Let's try a uniform prior:

plot_posterior_using_uniform_prior <- function(num_points_in_grid)
{
    p_grid <- seq(from = 0, to=1, length.out=num_points_in_grid)
    prior <- rep(1,num_points_in_grid)
    likelihood <- dbinom(6, size=9, prob=p_grid)
    ustd.posterior <- likelihood * prior
    posterior <- ustd.posterior/sum(ustd.posterior)
    plot(p_grid, posterior, type="b", xlab="probability of success", ylab="posterior probability for p")
}

Do a plot with a grid with 30 values for p:
plot_posterior_using_uniform_prior(num_points_in_grid=30) 


Let's try 10 values for p:
plot_posterior_using_uniform_prior(num_points_in_grid=10)
This doesn't give us such a good estimate of the posterior distribution for p:




What if we had a different prior, that was a step function, assigning 0 probability to all values of p less than 0.5:


plot_posterior_using_step_prior <- function(num_points_in_grid)
{
     p_grid <- seq(from = 0, to=1, length.out=num_points_in_grid) 
     prior <- ifelse ( p_grid < 0.5, 0, 1)
     likelihood <- dbinom(6, size=9, prob=p_grid) 
     ustd.posterior <- likelihood * prior 
     posterior <- ustd.posterior/sum(ustd.posterior) 
     plot(p_grid, posterior, type="b", xlab="probability of success", ylab="posterior probability for p")
}

plot_posterior_using_step_prior(num_points_in_grid=30)
 
 
Quadratic approximation for estimating a posterior distribution 
Chapter 2 of Statistical Rethinking also explains that the grid approximation approach doesn't scale well and is slow, and that a faster, more scaleable approach is quadratic approximation.

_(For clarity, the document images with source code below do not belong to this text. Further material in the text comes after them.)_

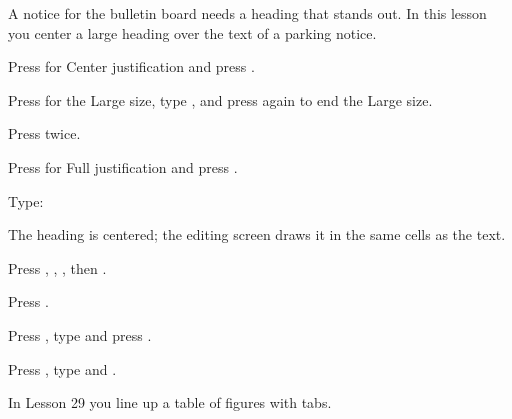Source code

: A notice for the bulletin board needs a heading that stands out.  In this
lesson you center a large heading over the text of a parking notice.

\begin{WPSteps}
\item Press  for Center justification and press
.
\item Press  for the Large size, type
, and press  again to end
the Large size.
\item Press  twice.
\end{WPSteps}

\begin{WPSteps}
\item Press  for Full justification and press
.
\item Type:
\end{WPSteps}
The heading is centered; the editing screen draws it in the same cells as
the text.

\begin{WPSteps}
\item Press , , , then
.
\end{WPSteps}
\begin{WPSteps}[resume]
\item Press .
\item Press , type  and press
.
\item Press , type  and .
\end{WPSteps}
\EndReplay
In Lesson 29 you line up a table of figures with tabs.
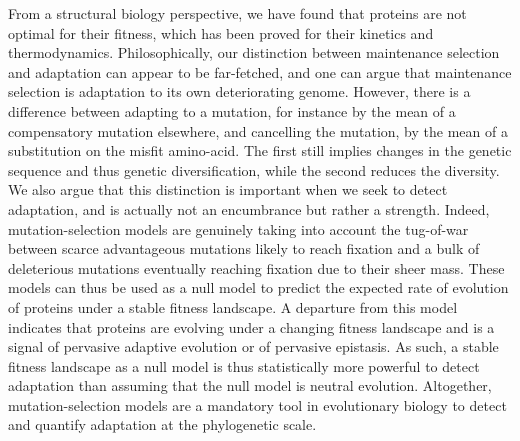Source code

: \documentclass{article}
\begin{document}
    From a structural biology perspective, we have found that proteins are not optimal for their fitness, which has been proved for their kinetics and thermodynamics\cite{taverna_why_2002, goldstein_evolution_2011}.
    Philosophically, our distinction between maintenance selection and adaptation can appear to be far-fetched, and one can argue that maintenance selection is adaptation to its own deteriorating genome.
    However, there is a difference between adapting to a mutation, for instance by the mean of a compensatory mutation elsewhere, and cancelling the mutation, by the mean of a substitution on the misfit amino-acid.
    The first still implies changes in the genetic sequence and thus genetic diversification, while the second reduces the diversity.
    We also argue that this distinction is important when we seek to detect adaptation, and is actually not an encumbrance but rather a strength.
    Indeed, mutation-selection models are genuinely taking into account the tug-of-war between scarce advantageous mutations likely to reach fixation and a bulk of deleterious mutations eventually reaching fixation due to their sheer mass.
    These models can thus be used as a null model to predict the expected rate of evolution of proteins\cite{spielman_relationship_2015, dosreis_how_2015} under a stable fitness landscape.
    A departure from this model indicates that proteins are evolving under a changing fitness landscape\cite{rodrigue_detecting_2017, tamuri_mutationselection_2021} and is a signal of pervasive adaptive evolution\cite{rodrigue_bayesian_2021} or of pervasive epistasis\cite{rodrigue_detecting_2017}.
    As such, a stable fitness landscape as a null model is thus statistically more powerful to detect adaptation than assuming that the null model is neutral evolution.
    Altogether, mutation-selection models are a mandatory tool in evolutionary biology to detect and quantify adaptation at the phylogenetic scale.
\end{document}
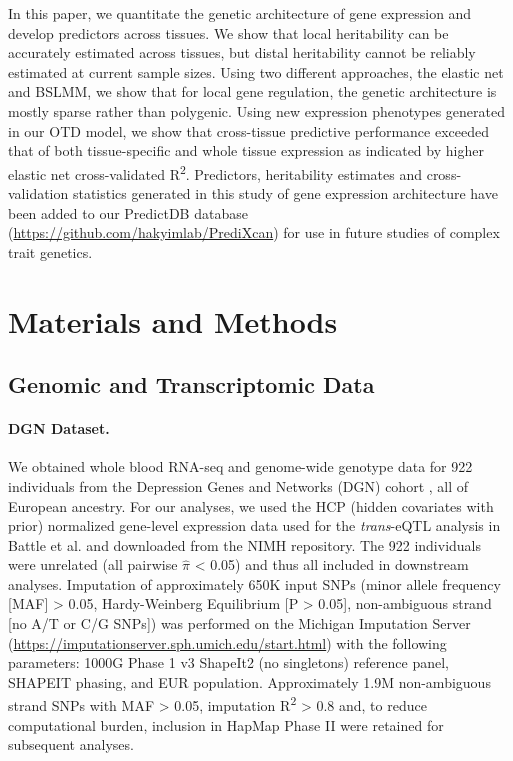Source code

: \documentclass[10pt,letterpaper]{article}
\begin{document}
In this paper, we quantitate the genetic architecture of gene expression and develop predictors across tissues. We show that local heritability can be accurately estimated across tissues, but distal heritability cannot be reliably estimated at current sample sizes. Using two different approaches, the elastic net and BSLMM, we show that for local gene regulation, the genetic architecture is mostly sparse rather than polygenic. Using new expression phenotypes generated in our OTD model, we show that cross-tissue predictive performance exceeded that of both tissue-specific and whole tissue expression as indicated by higher elastic net cross-validated R\textsuperscript{2}. Predictors, heritability estimates and cross-validation statistics generated in this study of gene expression architecture have been added to our PredictDB database (\url{https://github.com/hakyimlab/PrediXcan}) for use in future studies of complex trait genetics.


\section*{Materials and Methods}
\subsection*{Genomic and Transcriptomic
Data}\label{genomic-and-transcriptomic-data}

\paragraph*{DGN Dataset.}\label{dgn-dataset}

We obtained whole blood RNA-seq and genome-wide genotype data for 922
individuals from the Depression Genes and Networks (DGN) cohort
\cite{Battle_2013}, all of European ancestry. For our analyses, we used the HCP
(hidden covariates with prior) normalized gene-level expression data
used for the \emph{trans}-eQTL analysis in Battle et al. \cite{Battle_2013} and
downloaded from the NIMH repository. The 922 individuals were unrelated
(all pairwise \(\hat{\pi}\) \textless{} 0.05) and thus all included in
downstream analyses. Imputation of approximately 650K input SNPs (minor
allele frequency {[}MAF{]} \textgreater{} 0.05, Hardy-Weinberg
Equilibrium {[}P \textgreater{} 0.05{]}, non-ambiguous strand {[}no A/T
or C/G SNPs{]}) was performed on the Michigan
Imputation Server
(\url{https://imputationserver.sph.umich.edu/start.html}) \cite{Howie_2012,Fuchsberger_2014}
with the following parameters: 1000G Phase 1 v3 ShapeIt2 (no singletons)
reference panel, SHAPEIT phasing, and EUR population. Approximately 1.9M
non-ambiguous strand SNPs with MAF \textgreater{} 0.05, imputation
R\textsuperscript{2} \textgreater{} 0.8 and, to reduce computational
burden, inclusion in HapMap Phase II were retained for subsequent
analyses.
\end{document}
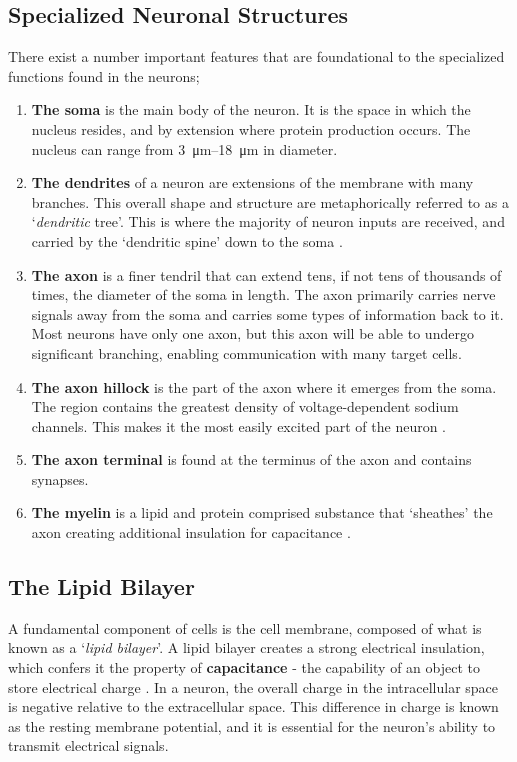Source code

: \documentclass[../../Orator]{subfiles}
\begin{document}
\subsection{Specialized Neuronal Structures}
There exist a number important features that are foundational to the specialized functions found in the neurons;
\begin{enumerate}
    \item \textbf{The soma} is the main body of the neuron. It is the space in which the nucleus resides, and by extension where protein production occurs. The nucleus can range from \qtyrange{3}{18}{\um} in diameter.
    \item \textbf{The dendrites} of a neuron are extensions of the membrane with many branches. This overall shape and structure are metaphorically referred to as a `\textit{dendritic} tree'\footnotemark. This is where the majority of neuron inputs are received, and carried by the `dendritic spine' down to the soma \cite{}. 
    \item \textbf{The axon} is a finer tendril that can extend tens, if not tens of thousands of times, the diameter of the soma in length. The axon primarily carries nerve signals away from the soma and carries some types of information back to it. Most neurons have only one axon, but this axon will be able to undergo significant branching, enabling communication with many target cells. 
    \item \textbf{The axon hillock} is the part of the axon where it emerges from the soma. The region contains the greatest density of voltage-dependent sodium channels. This makes it the most easily excited part of the neuron \cite{}. 
    \item \textbf{The axon terminal} is found at the terminus of the axon and contains synapses. 
    \item \textbf{The myelin} is a lipid and protein comprised substance that `sheathes' the axon creating additional insulation for capacitance \cite{}.
\end{enumerate}


\subsection{The Lipid Bilayer} 
A fundamental component of cells is the cell membrane, composed of what is known as a `\textit{lipid bilayer}'\footnotemark. A lipid bilayer creates a strong electrical insulation, 
which confers it the property of  \textbf{capacitance} - the capability of an object to store electrical charge \cite{}.  
In a neuron, the overall charge in the intracellular space is negative relative to the extracellular space. 
This difference in charge is known as the resting membrane potential, and it is essential for the neuron's ability to transmit electrical signals. 
\end{document}
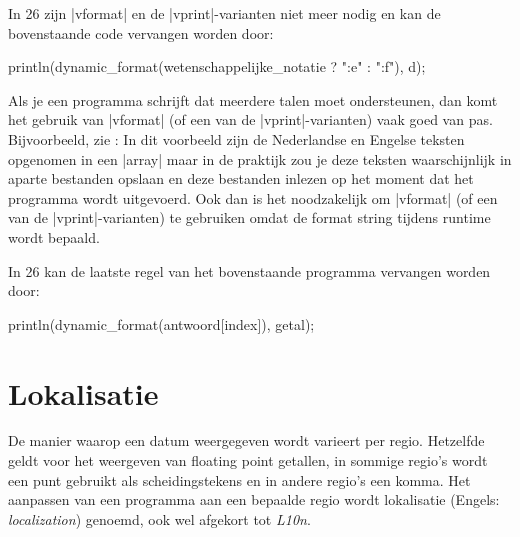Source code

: \begin{cpplstShortInline}
In \Cpp{}26 zijn |vformat| en de |vprint|-varianten niet meer nodig en kan de bovenstaande code vervangen worden door:
\begin{cpplstfragment}
    println(dynamic_format(wetenschappelijke_notatie ? "{:e}" : "{:f}"), d);
\end{cpplstfragment}

Als je een programma schrijft dat meerdere talen moet ondersteunen, dan komt het gebruik van |vformat| (of een van de |vprint|-varianten) vaak goed van pas.
Bijvoorbeeld, zie :
\label{getal_number.cpp}
In dit voorbeeld zijn de Nederlandse en Engelse teksten opgenomen in een |array| maar in de praktijk zou je deze teksten waarschijnlijk in aparte bestanden opslaan en deze bestanden inlezen op het moment dat het programma wordt uitgevoerd.
Ook dan is het noodzakelijk om |vformat| (of een van de |vprint|-varianten) te gebruiken omdat de format string tijdens runtime wordt bepaald.

In \Cpp{}26 kan de laatste regel van het bovenstaande programma vervangen worden door:
\begin{cpplstfragment}
    println(dynamic_format(antwoord[index]), getal);
\end{cpplstfragment}

\section{Lokalisatie}
\label{sec:localization}
De manier waarop een datum weergegeven wordt varieert per regio.
Hetzelfde geldt voor het weergeven van floating point getallen, in sommige regio's wordt een punt gebruikt als scheidingstekens en in andere regio's een komma.
Het aanpassen van een programma aan een bepaalde regio wordt lokalisatie (Engels: \emph{localization}) genoemd, ook wel afgekort tot \emph{L10n}.


\end{cpplstShortInline}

McElreath shows how it can be used to estimate the posterior distribution for the same parameter p, as above: (see his book for how to install the 'rethinking' R package):

library(rethinking)
globe.qa <- quap(alist(W ~ dbinom(W+L,p), p ~ dunif(0,1)), data=list(W=6,L=3)
+ )
precis(globe.qa)
  mean   sd 5.5% 94.5%
p 0.67 0.16 0.42  0.92
 
This tells us that, using a uniform prior and assuming the posterior for p is Gaussian (the key assumption of the quadratic approximation approach), its maximum (peak) is at 0.67 and its standard deviation is 0.16.
 
This is similar to the peak of the posterior distribution for p that we estimated using the grid approximation approach above (when using a large number of grid points such as 30).